A young biographer Edward Smith (Nat Ramabulana) – also originally from Zimbabwe – arrives at the front door, requesting to write the biography of the woman who changed the course of his life.

After some reluctance, Edward is given access to Bronwyn’s journals and the play sets about to explore the thoughts and feelings of this best-selling author, whose stories may or may not be true. Edward also discovers a passage that hints at child abuse and he is determined to discover the truth.
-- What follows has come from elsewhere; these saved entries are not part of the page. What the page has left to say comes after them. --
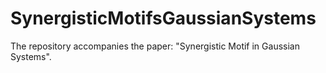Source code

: # SynergisticMotifsGaussianSystems
The repository accompanies the paper: "Synergistic Motif in Gaussian Systems".
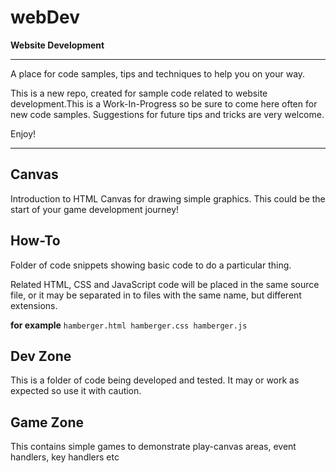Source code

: # webDev

**Website Development**

<hr>

A place for code samples, tips and techniques to help you on your way.

This is a new repo, created for sample code related to website development.This is a Work-In-Progress so be sure to come here often for new code samples. Suggestions for future tips and tricks are very welcome.

Enjoy!

<hr>

## Canvas

Introduction to HTML Canvas for drawing simple graphics. This could be the start of your game development journey!

## How-To

Folder of code snippets showing basic code to do a particular thing.

Related HTML, CSS and JavaScript code will be placed in the same source file, or it may be separated in to files with the same name, but different extensions.

**for example**
`hamberger.html hamberger.css hamberger.js`

## Dev Zone

This is a folder of code being developed and tested. It may or work as expected so use it with caution.

## Game Zone

This contains simple games to demonstrate play-canvas areas, event handlers, key handlers etc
Higginson, who wrote ‘Dream of the Dog’ and ‘The Girl in the Yellow Dress’, does a sterling job in assembling the plot at the beginning, but as the play unfolds it becomes far trickier to sustain its initial impact, with characters becoming a bit hazier and the narrative’s thrust fizzling out at the end. A key character is left almost in a vegetative state during the climax and takes little part in the proceedings.
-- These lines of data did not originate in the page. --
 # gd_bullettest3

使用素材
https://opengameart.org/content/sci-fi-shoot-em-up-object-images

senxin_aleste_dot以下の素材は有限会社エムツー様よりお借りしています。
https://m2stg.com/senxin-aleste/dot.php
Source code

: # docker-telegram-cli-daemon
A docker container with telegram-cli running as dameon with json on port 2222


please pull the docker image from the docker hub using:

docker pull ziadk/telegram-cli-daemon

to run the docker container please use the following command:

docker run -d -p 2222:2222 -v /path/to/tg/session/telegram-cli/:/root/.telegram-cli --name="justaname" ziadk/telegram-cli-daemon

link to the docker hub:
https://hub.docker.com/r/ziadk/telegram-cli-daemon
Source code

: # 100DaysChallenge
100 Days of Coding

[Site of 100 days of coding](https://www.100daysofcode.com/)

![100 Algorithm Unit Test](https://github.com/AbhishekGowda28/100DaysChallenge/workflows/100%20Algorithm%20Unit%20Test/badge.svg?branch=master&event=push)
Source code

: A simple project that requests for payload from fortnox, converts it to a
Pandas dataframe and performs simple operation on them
The play attempts to question how individuals represent themselves through narrative and how people represent each other – and gives few ready answers.
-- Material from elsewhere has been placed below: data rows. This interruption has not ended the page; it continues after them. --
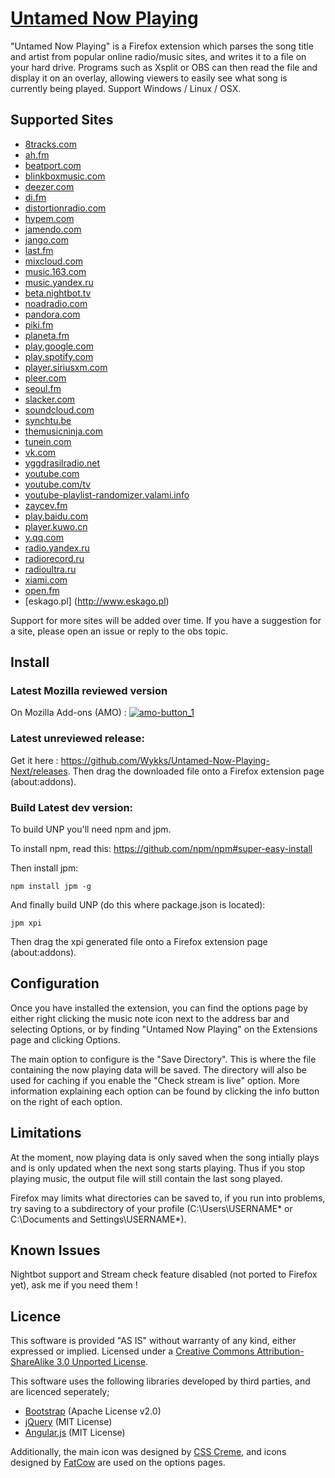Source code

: [Untamed Now Playing](https://github.com/Wylk/Untamed-Now-Playing-Next)
=================

"Untamed Now Playing" is a Firefox extension which parses the song title and artist from popular online radio/music sites, and writes it to a file on your hard drive. Programs such as Xsplit or OBS can then read the file and display it on an overlay, allowing viewers to easily see what song is currently being played.
Support Windows / Linux / OSX.

Supported Sites
--------------------------------------
* [8tracks.com](http://8tracks.com)
* [ah.fm](http://ah.fm)
* [beatport.com](https://www.beatport.com/listen)
* [blinkboxmusic.com](http://blinkboxmusic.com)
* [deezer.com](http://deezer.com)
* [di.fm](http://di.fm)
* [distortionradio.com](http://distortionradio.com)
* [hypem.com](http://hypem.com)
* [jamendo.com](http://www.jamendo.com)
* [jango.com](http://jango.com)
* [last.fm](http://last.fm)
* [mixcloud.com](http://www.mixcloud.com)
* [music.163.com](http://music.163.com)
* [music.yandex.ru](http://music.yandex.ru)
* [beta.nightbot.tv](http://beta.nightbot.tv)
* [noadradio.com](http://www.noadradio.com)
* [pandora.com](http://pandora.com)
* [piki.fm](http://piki.fm)
* [planeta.fm](http://www.planeta.fm)
* [play.google.com](http://play.google.com/music)
* [play.spotify.com](http://play.spotify.com)
* [player.siriusxm.com](http://player.siriusxm.com)
* [pleer.com](http://pleer.com)
* [seoul.fm](http://seoul.fm)
* [slacker.com](http://slacker.com)
* [soundcloud.com](http://soundcloud.com)
* [synchtu.be](http://synchtu.be/r/Playhouse)
* [themusicninja.com](themusicninja.com)
* [tunein.com](http://tunein.com)
* [vk.com](http://vk.com)
* [yggdrasilradio.net](http://yggdrasilradio.net)
* [youtube.com](http://youtube.com)
* [youtube.com/tv](http://youtube.com/tv)
* [youtube-playlist-randomizer.valami.info](http://youtube-playlist-randomizer.valami.info)
* [zaycev.fm](http://zaycev.fm)
* [play.baidu.com](http://play.baidu.com)
* [player.kuwo.cn](http://player.kuwo.cn)
* [y.qq.com](http://y.qq.com)
* [radio.yandex.ru](http://radio.yandex.ru)
* [radiorecord.ru](http://www.radiorecord.ru/player)
* [radioultra.ru](http://www.radioultra.ru/player)
* [xiami.com](http://www.xiami.com/play)
* [open.fm](http://open.fm)
* [eskago.pl] (http://www.eskago.pl)

Support for more sites will be added over time. If you have a suggestion for a site, please open an issue or reply to the obs topic.

Install
--------------------------------------
### Latest Mozilla reviewed version
On Mozilla Add-ons (AMO) :
[![amo-button_1](https://cloud.githubusercontent.com/assets/1236069/11095684/7c37b7d4-8896-11e5-9e3e-6b7913983a8c.png)](https://addons.mozilla.org/en-US/firefox/addon/untamed-now-playing/)

### Latest unreviewed release:
Get it here : https://github.com/Wykks/Untamed-Now-Playing-Next/releases.
Then drag the downloaded file onto a Firefox extension page (about:addons).

### Build Latest dev version:
To build UNP you'll need npm and jpm.

To install npm, read this: https://github.com/npm/npm#super-easy-install

Then install jpm:

    npm install jpm -g
And finally build UNP (do this where package.json is located):

    jpm xpi

Then drag the xpi generated file onto a Firefox extension page (about:addons).

Configuration
--------------------------------------
Once you have installed the extension, you can find the options page by either right clicking the music note icon next to the address bar and selecting Options, or by finding "Untamed Now Playing" on the Extensions page and clicking Options.

The main option to configure is the "Save Directory". This is where the file containing the now playing data will be saved. The directory will also be used for caching if you enable the "Check stream is live" option. More information explaining each option can be found by clicking the info button on the right of each option.

Limitations
--------------------------------------
At the moment, now playing data is only saved when the song intially plays and is only updated when the next song starts playing. Thus if you stop playing music, the output file will still contain the last song played.

Firefox may limits what directories can be saved to, if you run into problems, try saving to a subdirectory of your profile (C:\Users\USERNAME\* or C:\Documents and Settings\USERNAME\*).

Known Issues
--------------------------------------
Nightbot support and Stream check feature disabled (not ported to Firefox yet), ask me if you need them !


Licence
--------------------------------------
This software is provided "AS IS" without warranty of any kind, either expressed or implied. Licensed under a [Creative Commons Attribution-ShareAlike 3.0 Unported License](http://creativecommons.org/licenses/by-sa/3.0/deed).

This software uses the following libraries developed by third parties, and are licenced seperately;
* [Bootstrap](http://twitter.github.com/bootstrap) (Apache License v2.0)
* [jQuery](http://jquery.com) (MIT License)
* [Angular.js](https://angularjs.org) (MIT License)

Additionally, the main icon was designed by [CSS Creme](http://csscreme.com/freeicons/), and icons designed by [FatCow](http://www.fatcow.com/free-icons) are used on the options pages.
There is a strained relationship between mother and daughter which is hinted at, but never fully explored. Emily and Edward had become lovers and as their heady relationship unspools, the mother is battling to overcome a debilitating illness.

Directed by former Artistic Director of the Market Theatre, Malcolm Purkey, this production features a solid acting threesome of Ramsey and Ramos Violante (who are working on their third successive play together) and Ramabulana, who manage to capture some of the play’s essence but, for me, the abrupt ending is an anti-climax and something of a let-down.
Note must be made of Denis Hutchinson’s inventive drawing room set, dominated by dozens of hanging books against a black background.
An interesting production it certainly is, with plenty of food for thought, but I felt it doesn’t quite reach the intellectual standards and dramatic intent of Higginson’s previous work.
‘The Imagined Land’ probably requires further development as it leaves one feeling strangely unfulfilled.

* Book at strictlytickets.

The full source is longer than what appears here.